Damit kommen wir zum Finale unserer Post-Serie zum Thema Führungskompetenz. Wir hoffen Ihr konntet alle etwas aus dieser Aktion gewinnen. Heute zum Abschluss beschäftigen wir uns mit der Erkennung von Mustern und ihren Wirkungen und klären außerdem wie man diese Muster ändern kann.

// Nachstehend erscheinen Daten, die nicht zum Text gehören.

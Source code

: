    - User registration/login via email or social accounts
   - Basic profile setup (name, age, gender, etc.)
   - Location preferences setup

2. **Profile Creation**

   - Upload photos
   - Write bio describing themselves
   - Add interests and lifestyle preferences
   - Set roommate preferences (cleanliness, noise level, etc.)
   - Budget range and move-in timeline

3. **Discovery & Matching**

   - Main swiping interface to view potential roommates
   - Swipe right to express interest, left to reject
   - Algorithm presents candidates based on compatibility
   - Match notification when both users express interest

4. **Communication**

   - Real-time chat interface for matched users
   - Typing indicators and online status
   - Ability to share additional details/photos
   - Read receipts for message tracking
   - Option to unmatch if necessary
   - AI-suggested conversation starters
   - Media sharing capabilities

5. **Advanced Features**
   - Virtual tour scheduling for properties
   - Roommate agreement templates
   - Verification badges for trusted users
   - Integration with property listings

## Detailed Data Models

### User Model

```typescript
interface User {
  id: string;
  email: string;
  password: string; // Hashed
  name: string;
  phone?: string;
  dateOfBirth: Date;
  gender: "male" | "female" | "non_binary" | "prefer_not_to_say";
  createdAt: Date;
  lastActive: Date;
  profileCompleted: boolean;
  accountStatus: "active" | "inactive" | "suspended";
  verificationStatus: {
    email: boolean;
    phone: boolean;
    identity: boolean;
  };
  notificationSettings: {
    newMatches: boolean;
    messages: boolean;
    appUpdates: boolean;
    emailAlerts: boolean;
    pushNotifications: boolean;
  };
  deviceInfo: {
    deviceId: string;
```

Das Korrektiv zur Intuition ist die Reflexion. Es geht darum, eine Selbstaufmerksamkeit für eigene Muster und Prägungen zu entwickeln und die Muster und Prägungen der Interaktionspartner wertschätzend wahrzunehmen. Im Kontakt mit den anderen erlebt man sich über die Wirkungen des eigenen Verhaltens. Wer die Möglichkeit hat, das zu verändern, hat den größten Lerngewinn und zeigt sich als Vorbild für Offenheit. Wer seine Grenzen kennt, kann sie überwinden. Er ist dann in der Lage, seine Spielräume zu nutzen und zu erweitern.

Die Bereitschaft, sich auf Feedback einzulassen, ist dabei wesentlich. Nur so erfährt man, was das eigene Verhalten in den Anderen auslöst und kann negative Wirkungen ändern. Im neuen Paradigma der Personalisierung geht es darum die Teammitglieder in ihren Stärken zu sehen und sie darin differenzsensibel wahrzunehmen. Wer in seiner Individualität wertgeschätzt wird, entfaltet seine Leistungspotentiale. Darum geht es in der neuen professionellen Praxis.

Woran erkennt man eigene und fremde Muster, Vorlieben und Gewohnheiten?

Eigene Muster erkennt man im Spiegel der anderen, d.h. an ihrer kritischen Reaktion und meistens dann, wenn sie einem nicht passen.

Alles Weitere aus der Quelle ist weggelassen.